[Source data]:
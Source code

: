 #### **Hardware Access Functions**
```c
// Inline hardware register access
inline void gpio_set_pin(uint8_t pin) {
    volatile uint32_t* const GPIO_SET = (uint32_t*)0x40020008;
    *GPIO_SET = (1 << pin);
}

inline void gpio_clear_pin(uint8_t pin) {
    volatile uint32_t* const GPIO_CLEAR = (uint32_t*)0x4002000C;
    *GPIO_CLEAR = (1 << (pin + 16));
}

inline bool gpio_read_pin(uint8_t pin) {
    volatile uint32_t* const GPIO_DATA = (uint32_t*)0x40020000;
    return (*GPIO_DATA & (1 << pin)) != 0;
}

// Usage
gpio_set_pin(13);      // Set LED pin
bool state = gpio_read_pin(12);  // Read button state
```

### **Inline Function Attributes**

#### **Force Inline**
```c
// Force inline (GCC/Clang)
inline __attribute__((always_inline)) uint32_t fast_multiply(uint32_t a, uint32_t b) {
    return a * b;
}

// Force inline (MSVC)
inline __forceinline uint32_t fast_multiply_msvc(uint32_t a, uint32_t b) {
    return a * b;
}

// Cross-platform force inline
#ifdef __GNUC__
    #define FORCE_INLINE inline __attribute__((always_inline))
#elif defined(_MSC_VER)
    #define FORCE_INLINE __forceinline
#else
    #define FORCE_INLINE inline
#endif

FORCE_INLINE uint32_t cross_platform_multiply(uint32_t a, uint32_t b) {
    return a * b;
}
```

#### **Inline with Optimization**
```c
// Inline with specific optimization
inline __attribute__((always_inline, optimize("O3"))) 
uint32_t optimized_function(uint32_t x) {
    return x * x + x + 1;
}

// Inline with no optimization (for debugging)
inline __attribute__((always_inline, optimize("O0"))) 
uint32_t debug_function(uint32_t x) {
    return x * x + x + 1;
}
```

[What the exercise asks]: Whenever a line in the records above contains the string "void", copy that line.

[Answer for the task]:
inline void gpio_set_pin(uint8_t pin) {
inline void gpio_clear_pin(uint8_t pin) {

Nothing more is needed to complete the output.